In the future, it is expected that the NHS will move towards organisations within each place-based partnership receiving a financial allocation for the place, based on capitation; the principle that money is allocated per person in each place.

This, along with the potential for increased use of pooled budgets, will mean that partners within the place-based partnerships will make collective decisions on how best to invest financial resources in order to deliver neighbourhood-based, place-based, regional and national requirements and ambitions across health, care and wellbeing. Partners will need to be clear on their own role in delivery and will need to hold each other to account
to ensure collective achievement of their place-based objectives.

What will we need to do collectively as partners within a Place-Based Partnership?

Place-based leadership and collaboration

Effective, collaborative leadership – with a clear, common purpose, and drawn from all parts of the system including democratic, clinical and professional teams – has been shown to be essential to developing
the partnership culture needed to create and sustain system-wide improvement. Place-based partnerships will:

  • Co-create a vision for the place that delivers the system and place strategies through a partnership of equals.
  • Provide a ‘system management’ function that connects the partners within the place, as well as influencing key priorities across the Lancashire and South Cumbria Health and Care Partnership and connecting each place to the wider system. This function will include shaping the culture of the partnership through a population health management approach to the planning and delivery of services; holding each other to account for delivery; acting as place-based and system-wide integrators and catalysts for change; brokering challenging conversations between partners; and ensuring that decisions are made in the best interests of the place. It will need to encompass the expertise and experience of place-based commissioning and provision.
  • Use this system management approach to support a collaboration of providers across different sectors and multiple organisations to build seamless, integrated services that respond to the health and wellbeing needs of local residents.
  • Promote social value in our communities by employing a workforce that is drawn from, and representative of, the population in the place; by offering fair pay and conditions of employment; by offering employability programmes that support people to acquire the skills needed to work in health and care; and by offering apprenticeship programmes which assist in providing employment now and creating the workforce of the future.
  • Promote, embed and demonstrate compassionate leadership across all services within the place.
  • Build a culture of rapid improvement with a shared, consistently applied methodology; a management system that aligns improvement activity to priorities and ways of working; and a set of leadership behaviours which supports an engaged and empowered workforce.
  • Implement accountability frameworks that incentivise evidence-based care provision and improved outcomes for individuals and for the population as a whole, shaping priorities and decision-making.
  • Support effective place-based organisational development programmes, recognising the need for increased support during large-scale and/or sustained periods of change. 
  • Ensure systems are in place to provide comprehensive organisational development, coaching and mentoring support for leaders to facilitate the transition from organisational to place-based leadership behaviours and decision-making.

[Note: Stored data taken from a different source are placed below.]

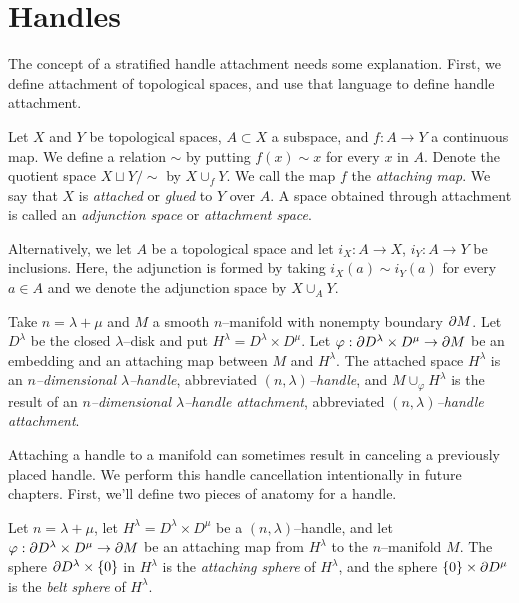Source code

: \section{Handles}
\label{section:problem-handles}

The concept of a stratified handle attachment needs some explanation.
First, we define attachment of topological spaces, and use that language to define handle attachment.


\begin{defn}[Attachment]
	Let $X$ and $Y$ be topological spaces, $A\subset X$ a subspace, and $f:A\to Y$ a continuous map.
	We define a relation $\sim$ by putting $f(x)\sim x$ for every $x$ in $A$.
	Denote the quotient space $X\sqcup Y/\sim$ by $X\cup_f Y$.
	We call the map $f$ the \emph{attaching map}.  
	We say that $X$ is \emph{attached} or \emph{glued} to $Y$ over $A$.
	A space obtained through attachment is called an \emph{adjunction space} or \emph{attachment space}.
	
	Alternatively, we let $A$ be a topological space and let $i_X:A\to X$, $i_Y:A\to Y$ be inclusions.
	Here, the adjunction is formed by taking $i_X(a)\sim i_Y(a)$ for every $a\in A$ and we denote the adjunction space by $X\cup_A Y$.
\end{defn}

\begin{defn}[Handle]
	\label{def:handle}
	Take $n=\lambda+\mu$ and $M$ a smooth $n$--manifold with nonempty boundary $\partial M$.
	Let $D^\lambda$ be the closed $\lambda$--disk and put $H^\lambda = D^\lambda\times D^\mu$.
	Let $\varphi:\partial D^\lambda\times D^\mu\to\partial M$ be an embedding and an attaching map between $M$ and $H^\lambda$.
	The attached space $H^\lambda$ is an \emph{$n$--dimensional $\lambda$--handle}, abbreviated \emph{$(n,\lambda)$--handle}, and $M\cup_\varphi H^\lambda$ is the result of an \emph{$n$--dimensional $\lambda$--handle attachment}, abbreviated \emph{$(n,\lambda)$--handle attachment}.
\end{defn}

Attaching a handle to a manifold can sometimes result in canceling a previously placed handle.
We perform this handle cancellation intentionally in future chapters.
First, we'll define two pieces of anatomy for a handle.

\begin{defn}
	Let $n=\lambda+\mu$, let $H^\lambda=D^\lambda\times D^\mu$ be a $(n,\lambda)$--handle, and let $\varphi:\partial D^\lambda\times D^\mu\to\partial M$ be an attaching map from $H^\lambda$ to the $n$--manifold $M$.
	The sphere $\partial D^\lambda\times \{0\}$ in $H^\lambda$ is the \emph{attaching sphere} of $H^\lambda$, and the sphere $\{0\}\times \partial D^\mu$ is the \emph{belt sphere} of $H^\lambda$.	
\end{defn}

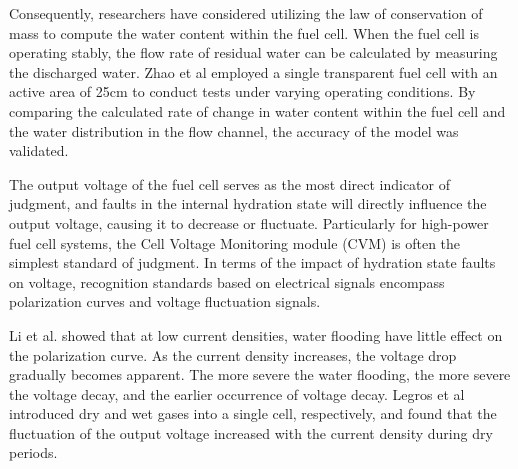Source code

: \par
Consequently, researchers have considered utilizing the law of conservation of mass to compute the water content within the fuel cell. When the fuel cell is operating stably, the flow rate of residual water can be calculated by measuring the discharged water. Zhao et al\cite{zhaoStudyWaterTransport2021} employed a single transparent fuel cell with an active area of 25cm to conduct tests under varying operating conditions.
By comparing the calculated rate of change in water content within the fuel cell and the water distribution in the flow channel, the accuracy of the model was validated.
\par
The output voltage of the fuel cell serves as the most direct indicator of judgment, and faults in the internal hydration state will directly influence the output voltage, causing it to decrease or fluctuate. Particularly for high-power fuel cell systems, the Cell Voltage Monitoring module (CVM) is often the simplest standard of judgment. In terms of the impact of hydration state faults on voltage, recognition standards based on electrical signals encompass polarization curves and voltage fluctuation signals.
\par
Li et al.\cite{liReviewWaterFlooding2008} showed that at low current densities, water flooding have little effect on the polarization curve. As the current density increases, the voltage drop gradually becomes apparent. The more severe the water flooding, the more severe the voltage decay, and the earlier occurrence of voltage decay. Legros et al\cite{legrosFirstResultsPEMFC2011} introduced dry and wet gases into a single cell, respectively, and found that the fluctuation of the output voltage increased with the current density during dry periods.
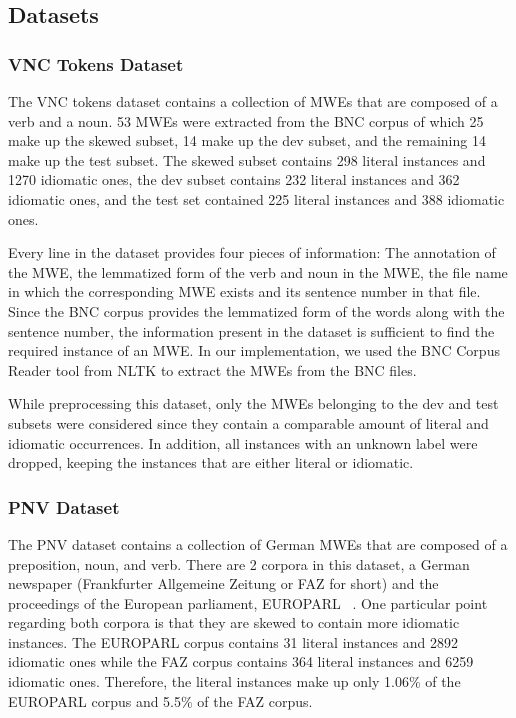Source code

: \documentclass[11pt]{article}
\begin{document}
\subsection{Datasets}

\subsubsection{VNC Tokens Dataset}


The VNC tokens dataset contains a collection of MWEs that are composed of a verb and a noun. 53 MWEs were extracted from the BNC corpus of which 25 make up the skewed subset, 14 make up the dev subset, and the remaining 14 make up the test subset. The skewed subset contains 298 literal instances and 1270 idiomatic ones, the dev subset contains 232 literal instances and 362 idiomatic ones, and the test set contained 225 literal instances and 388 idiomatic ones.

Every line in the dataset provides four pieces of information: The annotation of the MWE, the lemmatized form of the verb and noun in the MWE, the file name in which the corresponding MWE exists and its sentence number in that file. Since the BNC corpus provides the lemmatized form of the words along with the sentence number, the information present in the dataset is sufficient to find the required instance of an MWE. In our implementation, we used the BNC Corpus Reader tool from NLTK to extract the MWEs from the BNC files. 

While preprocessing this dataset, only the MWEs belonging to the dev and test subsets were considered since they contain a comparable amount of literal and idiomatic occurrences. In addition, all instances with an unknown label were dropped, keeping the instances that are either literal or idiomatic. 

\subsubsection{PNV Dataset}

The PNV dataset contains a collection of German MWEs that are composed of a preposition, noun, and verb. There are 2 corpora in this dataset, a German newspaper (Frankfurter Allgemeine Zeitung or FAZ for short) and the proceedings of the European parliament, EUROPARL ~\cite{koehn2005europarl}. One particular point regarding both corpora is that they are skewed to contain more idiomatic instances. The EUROPARL corpus contains 31 literal instances and 2892 idiomatic ones while the FAZ corpus contains 364 literal instances and 6259 idiomatic ones. Therefore, the literal instances make up only 1.06\% of the EUROPARL corpus and 5.5\% of the FAZ corpus.  
\end{document}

Listening to the voice of our communities

Our residents and communities are a fundamental part of our partnerships and their voice and lived experience is vitally important in creating the culture of a social movement in our neighbourhoods and places, in ensuring that residents’ needs are heard and understood, and in shaping services that meet local needs. Place-based partnerships will:

  • Ensure local engagement is culturally appropriate, in line with the demographics of the place. 
  • Engage with residents to ensure co-production in health and wellbeing needs assessments, delivery plans, operating models and service redesign / transformation activities. 
  • Listen to feedback from patients, carers, service users and residents to ensure that services are evaluated from quantitative and qualitative perspectives, and that this feedback is used to inform future service provision.
  • Engage with residents (and our workforce, many of whom are residents themselves) to encourage a social movement that fosters and enhances an increased responsibility for health and wellbeing and mobilises communities to support each other better.
  • Proactively work with communities to create a greater sense of accountability to the local population for the quality of services provided and the resultant outcomes.
  • Seize the short-term benefits in restoration and incentivise change to build the culture and capability for the medium and long term.

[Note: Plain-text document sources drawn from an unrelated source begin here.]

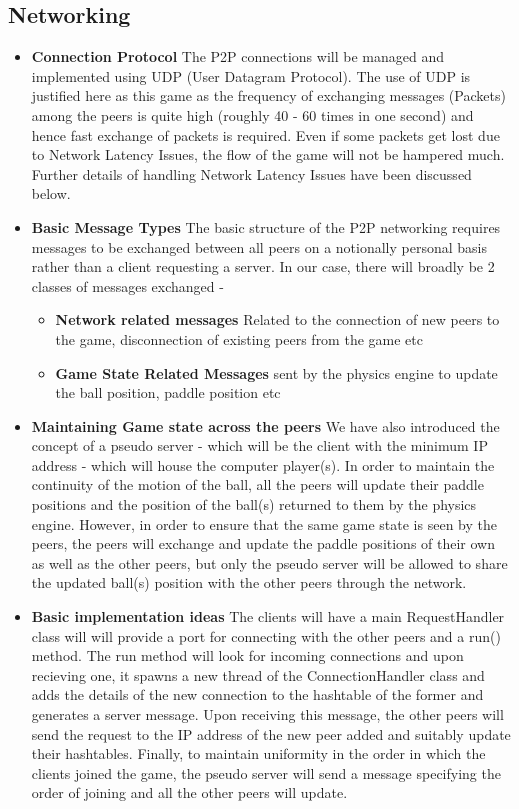 \documentclass{article}
\begin{document}
    \subsection{Networking}
    \begin{itemize}
    \item \textbf{Connection Protocol} The P2P connections will be managed and implemented using UDP (User Datagram Protocol). The use of UDP is justified here as this game as the frequency of exchanging messages (Packets) among the peers is quite high (roughly 40 - 60 times in one second) and hence fast exchange of packets is required. Even if some packets get lost due to Network Latency Issues, the flow of the game will not be hampered much. Further details of handling Network Latency Issues have been discussed below.
    
    \item \textbf{Basic Message Types} The basic structure of the P2P networking requires messages to be exchanged between all peers on a notionally personal basis rather than a client requesting a server. In our case, there will broadly be 2 classes of messages exchanged - 
    \begin{itemize}
        \item  \textbf{Network related messages} Related to the connection of new peers to the game, disconnection of existing peers from the game etc
        \item  \textbf{Game State Related Messages} sent by the physics engine to update the ball position, paddle position etc
    \end{itemize}
    
    \item  \textbf{Maintaining Game state across the peers} We have also introduced the concept of a pseudo server - which will be the client with the minimum IP address - which will house the computer player(s). In order to maintain the continuity of the motion of the ball, all the peers will update their paddle positions and the position of the ball(s) returned to them by the physics engine. However, in order to ensure that the same game state is seen by the peers, the peers will exchange and update the paddle positions of their own as well as the other peers, but only the pseudo server will be allowed to share the updated ball(s) position with the other peers through the network.

    \item  \textbf{Basic implementation ideas} The clients will have a main RequestHandler class will will provide a port for connecting with the other peers and a run() method. The run method will look for incoming connections and upon recieving one, it spawns a new thread of the ConnectionHandler class and adds the details of the new connection to the hashtable of the former and generates a server message. Upon receiving this message, the other peers will send the request to the IP address of the new peer added and suitably update their hashtables. Finally, to maintain uniformity in the order in which the clients joined the game, the pseudo server will send a message specifying the order of joining and all the other peers will update.


\end{itemize}
\end{document}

Planning integrated services

A more integrated approach to the planning of services across all sectors will support more efficient and effective use of resources. Place-based partnerships will:

  • Lead the creation of a fully integrated, place-based delivery plan that is able to respond to: 
    • National strategies, plans, standards/targets.
    • The requirements of national and regional regulators.
    • Lancashire and South Cumbria Health and Care Partnership strategies.
    • Existing place-based strategies.
    • Place and neighbourhood-based health and wellbeing/joint strategic needs assessments.
  • Join up population intelligence capability, and health and local authority planning, including joint commissioning, transformation and at-scale change programmes, quality improvement, service delivery and empowered communities.
  • Ensure that actual and potential inequalities are identified and addressed in all aspects of service planning and provision.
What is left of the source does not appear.